16-year-old Team Fortress 2 has just beaten its own concurrent user record
A midsummer night's team.
Team Fortress 2 has beaten its own concurrent user record, clocking up 258,997 players earlier this week.
Whilst that may not sound impressive given the PUBG: Battlegrounds' record-breaking peak currently sits at a hefty 3.2m players, it's important to note that even though TF2 is widely considered one of the greatest shooters of all time, it's just about to turn 16 years old.
According to SteamDB, the game has never been more popular, not even when it switched from a premium to a free-to-play model in 2011. And the most recent record of 253,997 concurrent players more than doubles the prior record of 167,591, which was set back in December 2022.
The spike is likely attributable to Valve's all-new time-limited Team Fortress 2 summer event that introduced several new maps, taunts, effects, war paints, and more.

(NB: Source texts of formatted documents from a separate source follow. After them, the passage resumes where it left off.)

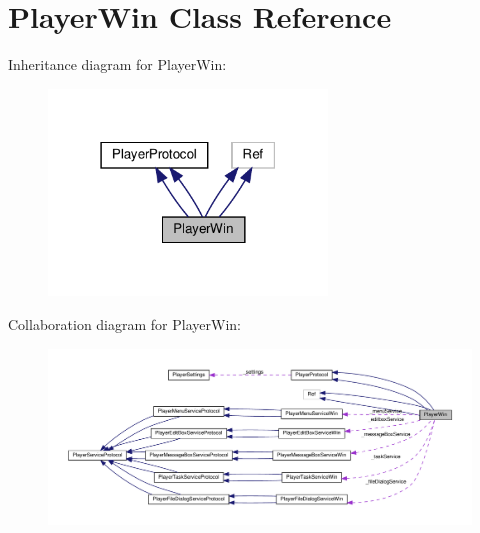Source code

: \hypertarget{classPlayerWin}{}\section{Player\+Win Class Reference}
\label{classPlayerWin}


Inheritance diagram for Player\+Win\+:
\nopagebreak
\begin{figure}[H]
\begin{center}
\leavevmode
\includegraphics[width=210pt]{classPlayerWin__inherit__graph}
\end{center}
\end{figure}


Collaboration diagram for Player\+Win\+:
\nopagebreak
\begin{figure}[H]
\begin{center}
\leavevmode
\includegraphics[width=350pt]{classPlayerWin__coll__graph}
\end{center}
\end{figure}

Team Fortress 2 isn't the only classic Valve game gaining traction, either. In May, Counter-Strike: Global Offensive (CS:GO) once again broke its all-time concurrent PC user peak, smashing not only its own simultaneous user record, but cementing itself as one of Steam's biggest-ever games.
A leaker uploaded Valve's "entire asset repository" earlier this year, including asset repositories of Valve games as they were in 2016, including Portal, CS: Source, Team Fortress 2, Day of Defeat: Source, and Half-Life 2: Episodes 1, 2, and Half-Life 2 multiplayer.